A KOKE FM bumper sticker
Texas Chili Parlor Bill of Fare
A poster from The Palomino
Emmylou was playing there
A photo of that closed down store
In Rapid City, South Dakota
‘Exotic Lingerie and Ice Cream’
How could it be a failure?
Road maps and boarding cards
A Chicago panoramic view
Here’s Atlanta’s daily paper
‘Covers Dixie like the dew’
When I closed that box last night
The one with all our stuff
There was still a lot to see
Too much was more than enough
So that was then my younger self
Maybe I should write a letter
Reminding me what you used to say
We don’t get older, just better
12. DREAMS KEEP YOU ALIVE
I saw you in my dreams last night
You really were a welcome sight
It was great to see you again
Looking good, free of pain
Clearly you were nobody’s fool
Gained respect from all at school
When cancer struck, no-one could tell
You toughed it out, fought like hell
But six months later you passed away
Can’t remember a blacker day
The hardest thing I ever said
Was tell the boys that you were dead
Hey, Keith, thanks for dropping by
In my dreams you’re still alive
I saw you in my dreams last night
You really were a welcome sight
It was great to see you again
Looking good, free of pain
You surely were one helluva sight
Cowboy hat, pulled down tight
Mirror shades, the real deal
Still in need of a good square meal
Roy said you’d make a grand old man
I guess it wasn’t your maker’s plan
Your stomach hurt, you couldn’t walk
Your mind still sharp whenever we’d talk
Hey, Roxy, thanks for dropping by
In my dreams you’re still alive
I saw you in my dreams last night
You really were a welcome sight
It was great to see you again
Looking good, free of pain
You should have relaxed, let things pass
Single malt in your whisky glass
Charlie Rich on the stereo
Take it easy, take it slow
But you couldn’t, it wasn’t your style
You’d always go that extra mile
Your heart gave out, a final bow
At a younger age than I am now
Hey, Dad, thanks for dropping by
In my dreams you’re still alive
I saw you in my dreams last night
You really were a welcome sight
It was great to see you again
Looking good, free of pain
13. EVERYTHING ELSE IS WAITING
I was thinking last night
while Wes played his Fender
About the highwire artist, The Great Wallenda
How every day he stepped into the fire
With no safety net he walked on the wire
When asked why he did it
his reply is worth stating
“The wire is life, everything else is waiting.”

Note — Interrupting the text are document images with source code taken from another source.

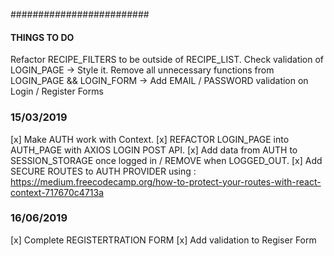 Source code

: #########################


#### THINGS TO DO
Refactor RECIPE_FILTERS to be outside of RECIPE_LIST.
Check validation of LOGIN_PAGE -> Style it.
Remove all unnecessary functions from LOGIN_PAGE && LOGIN_FORM
-> Add EMAIL / PASSWORD validation on Login / Register Forms


### 15/03/2019
[x] Make AUTH work with Context.
[x] REFACTOR LOGIN_PAGE into AUTH_PAGE with AXIOS LOGIN POST API.
[x] Add data from AUTH to SESSION_STORAGE once logged in / REMOVE when LOGGED_OUT.
[x] Add SECURE ROUTES to AUTH PROVIDER using : https://medium.freecodecamp.org/how-to-protect-your-routes-with-react-context-717670c4713a

### 16/06/2019
[x] Complete REGISTERTRATION FORM
[x] Add validation to Regiser Form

Been driving for hours to get to this town
Another small club, got to check the sound
Find a motel, need to shower and eat
Set up the merch, I’m dead on my feet
Up on the stage I go through my paces
Adrenalin kicks in, I hold all the aces
I’m the heavyweight champ, king of this ring
Just acoustic guitar and my songs to sing
No need to ask, here’s what I’m stating
This is my wire, this is my life
Everything else is waiting
This six string addiction is a stange affliction
Some shows are joy, some gigs are the worst
Most times I feel blessed,
sometimes I feel cursed
You ask would I have it any other way?
I’ll give you my answer, here’s what I’m stating
This is my wire, this is my life
Everything else is waiting
I was thinking last night
while Wes played his Fender
About the highwire artist, The Great Wallenda
How every day he stepped into the fire
With no safety net, he walked on the wire
When asked why he did it
his reply is worth stating
“The wire is life, everything else is waiting.”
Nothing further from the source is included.